Work request: Please repeat the records exactly, keeping the pictures out.

Data provided:
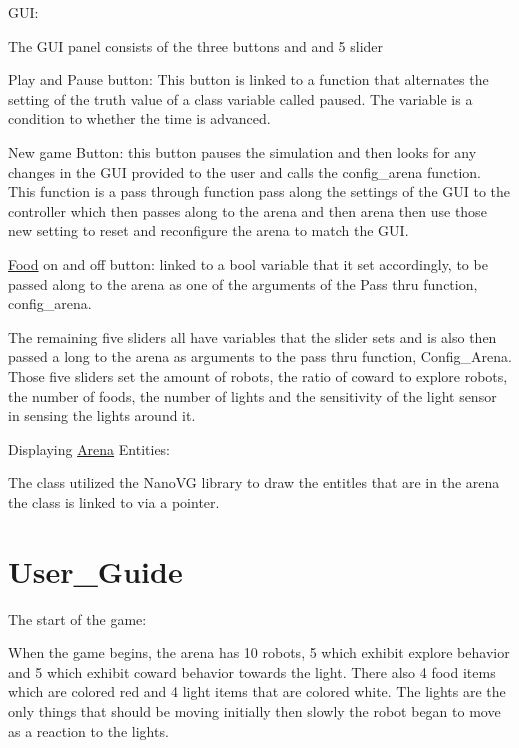 \begin{DoxyItemize}
\item G\+UI\+:
\begin{DoxyItemize}
\item The G\+UI panel consists of the three buttons and and 5 slider
\item Play and Pause button\+: This button is linked to a function that alternates the setting of the truth value of a class variable called paused. The variable is a condition to whether the time is advanced.
\item New game Button\+: this button pauses the simulation and then looks for any changes in the G\+UI provided to the user and calls the config\+\_\+arena function. This function is a pass through function pass along the settings of the G\+UI to the controller which then passes along to the arena and then arena then use those new setting to reset and reconfigure the arena to match the G\+UI.
\item \mbox{\hyperlink{class_food}{Food}} on and off button\+: linked to a bool variable that it set accordingly, to be passed along to the arena as one of the arguments of the Pass thru function, config\+\_\+arena.
\item The remaining five sliders all have variables that the slider sets and is also then passed a long to the arena as arguments to the pass thru function, Config\+\_\+\+Arena. Those five sliders set the amount of robots, the ratio of coward to explore robots, the number of foods, the number of lights and the sensitivity of the light sensor in sensing the lights around it.
\end{DoxyItemize}
\item Displaying \mbox{\hyperlink{class_arena}{Arena}} Entities\+:
\begin{DoxyItemize}
\item The class utilized the Nano\+VG library to draw the entitles that are in the arena the class is linked to via a pointer.
\end{DoxyItemize}
\end{DoxyItemize}\hypertarget{index_User_Guide}{}\section{User\+\_\+\+Guide}\label{index_User_Guide}
The start of the game\+:

When the game begins, the arena has 10 robots, 5 which exhibit explore behavior and 5 which exhibit coward behavior towards the light. There also 4 food items which are colored red and 4 light items that are colored white. The lights are the only things that should be moving initially then slowly the robot began to move as a reaction to the lights.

Solution for this problem:
 \begin{DoxyItemize}
\item G\+UI\+:
\begin{DoxyItemize}
\item The G\+UI panel consists of the three buttons and and 5 slider
\item Play and Pause button\+: This button is linked to a function that alternates the setting of the truth value of a class variable called paused. The variable is a condition to whether the time is advanced.
\item New game Button\+: this button pauses the simulation and then looks for any changes in the G\+UI provided to the user and calls the config\+\_\+arena function. This function is a pass through function pass along the settings of the G\+UI to the controller which then passes along to the arena and then arena then use those new setting to reset and reconfigure the arena to match the G\+UI.
\item \mbox{\hyperlink{class_food}{Food}} on and off button\+: linked to a bool variable that it set accordingly, to be passed along to the arena as one of the arguments of the Pass thru function, config\+\_\+arena.
\item The remaining five sliders all have variables that the slider sets and is also then passed a long to the arena as arguments to the pass thru function, Config\+\_\+\+Arena. Those five sliders set the amount of robots, the ratio of coward to explore robots, the number of foods, the number of lights and the sensitivity of the light sensor in sensing the lights around it.
\end{DoxyItemize}
\item Displaying \mbox{\hyperlink{class_arena}{Arena}} Entities\+:
\begin{DoxyItemize}
\item The class utilized the Nano\+VG library to draw the entitles that are in the arena the class is linked to via a pointer.
\end{DoxyItemize}
\end{DoxyItemize}\hypertarget{index_User_Guide}{}\section{User\+\_\+\+Guide}\label{index_User_Guide}
The start of the game\+:

When the game begins, the arena has 10 robots, 5 which exhibit explore behavior and 5 which exhibit coward behavior towards the light. There also 4 food items which are colored red and 4 light items that are colored white. The lights are the only things that should be moving initially then slowly the robot began to move as a reaction to the lights.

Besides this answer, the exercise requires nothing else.